室町時代の関東三大長者、増淵氏が家人と食べた蕎麦掻とする説
「世の中にめでたき物は蕎麦の種花咲みのりみかどおさまる」

体内を清浄にし新年を迎えるという蕎麦効能説
本朝食鑑(元禄8年)などの文献により蕎麦は新陳代謝を高める働きが知られていた

など他にもいろいろあるのですがここでは上記の3つをご紹介するにとどめます。

年越しそばに込められた意味

厄災断絶 切れやすい蕎麦で災いを断つ
無病息災 新陳代謝を高め体内を清浄にし新年を迎える
延命長寿 細く長いそばの形状から
金運向上 金を集めるのに蕎麦が使われていたことに由来
運気上昇 つるつると食べ後に噛むので「鶴鶴亀亀」他
恋愛成就 信州信濃の新蕎麦より私しゃあなたのそばがいい

色々な思いを蕎麦に託して召し上がる、旧年の不幸を断ち切り新年の幸せを願う、これが年越しそばに込められた意味です

地域による年越しそば

東京・大阪・山形・千葉・長野・箱根・地方・沖縄など地方によって特色のある年越しそばを召し上がるようです うどん文化圏と言われる大阪でも大晦日はそばを食べているようです、福井では大根おろしの「越前そば」沖縄では肉を乗せた「沖縄そば」、箱根では「箱根蕎麦」岩手では「わんこそば」を年の数だけ食べたり、北海道や京都では「にしんそば」など地域の特産品が年越しそばになるようです、ちなみに香川では年越しにうどんを食べるようです。

年越しそばを食べるタイミング

食事として夕食や昼食に召し上がる派と除夜の鐘を聞きながら深夜に召し上がる派が2分するようです

世界大百科事典によれば、除夜は新年に属し,来臨する年神をまつる神聖な夜、一般家庭でも、かつては年神の前で家族揃って正式の食膳を囲んだあと、いろりに大火を焚いて終夜起きているべきとしていた所が多い とあります。
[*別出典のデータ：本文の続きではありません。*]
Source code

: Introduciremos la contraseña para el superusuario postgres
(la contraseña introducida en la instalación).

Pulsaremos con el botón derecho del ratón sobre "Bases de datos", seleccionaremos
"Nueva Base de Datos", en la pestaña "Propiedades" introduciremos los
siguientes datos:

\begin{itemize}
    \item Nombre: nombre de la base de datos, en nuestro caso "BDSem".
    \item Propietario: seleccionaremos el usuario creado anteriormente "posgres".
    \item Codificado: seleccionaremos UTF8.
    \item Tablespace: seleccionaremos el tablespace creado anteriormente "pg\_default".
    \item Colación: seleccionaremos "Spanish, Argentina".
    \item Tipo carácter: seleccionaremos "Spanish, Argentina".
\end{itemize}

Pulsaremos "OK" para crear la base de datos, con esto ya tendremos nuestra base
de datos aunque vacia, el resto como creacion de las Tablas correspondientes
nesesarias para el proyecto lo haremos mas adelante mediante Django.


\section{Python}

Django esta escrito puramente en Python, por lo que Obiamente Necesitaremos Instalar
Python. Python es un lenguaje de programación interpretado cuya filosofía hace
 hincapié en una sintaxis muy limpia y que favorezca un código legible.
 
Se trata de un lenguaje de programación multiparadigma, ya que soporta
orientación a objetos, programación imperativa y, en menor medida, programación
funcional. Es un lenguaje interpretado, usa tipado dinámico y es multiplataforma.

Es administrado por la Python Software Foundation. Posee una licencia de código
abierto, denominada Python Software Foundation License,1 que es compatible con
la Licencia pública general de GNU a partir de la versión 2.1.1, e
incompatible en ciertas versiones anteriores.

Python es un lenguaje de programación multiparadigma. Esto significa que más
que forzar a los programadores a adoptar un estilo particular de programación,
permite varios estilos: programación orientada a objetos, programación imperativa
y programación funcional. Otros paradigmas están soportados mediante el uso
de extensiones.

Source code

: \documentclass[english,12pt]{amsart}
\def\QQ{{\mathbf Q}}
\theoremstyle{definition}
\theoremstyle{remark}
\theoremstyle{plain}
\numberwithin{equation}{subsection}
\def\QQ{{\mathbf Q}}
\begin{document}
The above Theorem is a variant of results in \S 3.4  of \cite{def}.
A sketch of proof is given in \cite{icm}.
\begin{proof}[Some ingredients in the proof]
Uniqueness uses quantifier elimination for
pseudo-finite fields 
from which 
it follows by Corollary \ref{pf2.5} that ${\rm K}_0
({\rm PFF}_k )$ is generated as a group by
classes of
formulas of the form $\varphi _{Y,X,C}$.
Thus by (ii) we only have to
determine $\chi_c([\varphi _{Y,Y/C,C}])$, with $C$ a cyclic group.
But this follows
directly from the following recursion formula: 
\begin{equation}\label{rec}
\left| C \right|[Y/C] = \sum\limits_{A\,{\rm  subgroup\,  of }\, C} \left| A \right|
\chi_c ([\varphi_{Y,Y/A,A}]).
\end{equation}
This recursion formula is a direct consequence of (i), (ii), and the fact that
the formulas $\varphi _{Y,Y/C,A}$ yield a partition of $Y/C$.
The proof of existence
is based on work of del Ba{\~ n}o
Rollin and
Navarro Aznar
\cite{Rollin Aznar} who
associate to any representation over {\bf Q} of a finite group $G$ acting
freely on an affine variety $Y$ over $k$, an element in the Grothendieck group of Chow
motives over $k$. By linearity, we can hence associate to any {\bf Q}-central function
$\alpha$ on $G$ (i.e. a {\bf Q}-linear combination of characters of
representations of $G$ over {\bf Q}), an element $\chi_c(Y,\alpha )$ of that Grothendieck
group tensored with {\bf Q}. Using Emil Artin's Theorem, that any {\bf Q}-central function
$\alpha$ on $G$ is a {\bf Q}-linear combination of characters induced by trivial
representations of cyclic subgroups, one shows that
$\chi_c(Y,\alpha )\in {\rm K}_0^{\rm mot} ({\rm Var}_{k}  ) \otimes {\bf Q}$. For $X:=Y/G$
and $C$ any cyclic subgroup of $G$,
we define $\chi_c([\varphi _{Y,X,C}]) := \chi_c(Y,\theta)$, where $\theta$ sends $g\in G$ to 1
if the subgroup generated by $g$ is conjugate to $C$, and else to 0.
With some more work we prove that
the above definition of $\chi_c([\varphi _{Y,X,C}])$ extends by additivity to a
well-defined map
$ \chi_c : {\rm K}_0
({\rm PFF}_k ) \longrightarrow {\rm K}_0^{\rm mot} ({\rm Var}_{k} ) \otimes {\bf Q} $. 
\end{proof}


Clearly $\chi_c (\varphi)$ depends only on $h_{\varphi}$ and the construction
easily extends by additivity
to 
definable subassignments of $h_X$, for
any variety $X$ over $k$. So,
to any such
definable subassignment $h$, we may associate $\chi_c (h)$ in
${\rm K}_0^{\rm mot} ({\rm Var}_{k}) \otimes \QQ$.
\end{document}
年内に掃除を済ませ年神様の目印となる輪飾りや松竹を用意しみそぎを済ませて日没の新年を迎える。夕食はすでに新年の食事。その後朝まで年神様をお迎えするために朝まで起きていると12時頃除夜の鐘が聞こえてくる。江戸時代は高い建物も少なく鐘の音は遠くまで聞こえたはず、それを合図のように年越しそばを食べたと想像します。その時間は夕食と朝食の中間で小腹のすくころ、そこで夜食として年越しそばを食べる。また祝宴(夕食)の後の後段(食事の後に麺類などを出すこと)の意味もあったのかもしれません。

農林水産省のホームページ 行事と食文化に以下の記載があります。
http://www.maff.go.jp/j/keikaku/syokubunka/culture/gyoji.html
大晦日(12月31日の夜)とは、正月の歳神様を眠らないで迎える日。除夜の鐘をききながら年越しそばを食べる。細く長く寿命が延びるように願うとされる。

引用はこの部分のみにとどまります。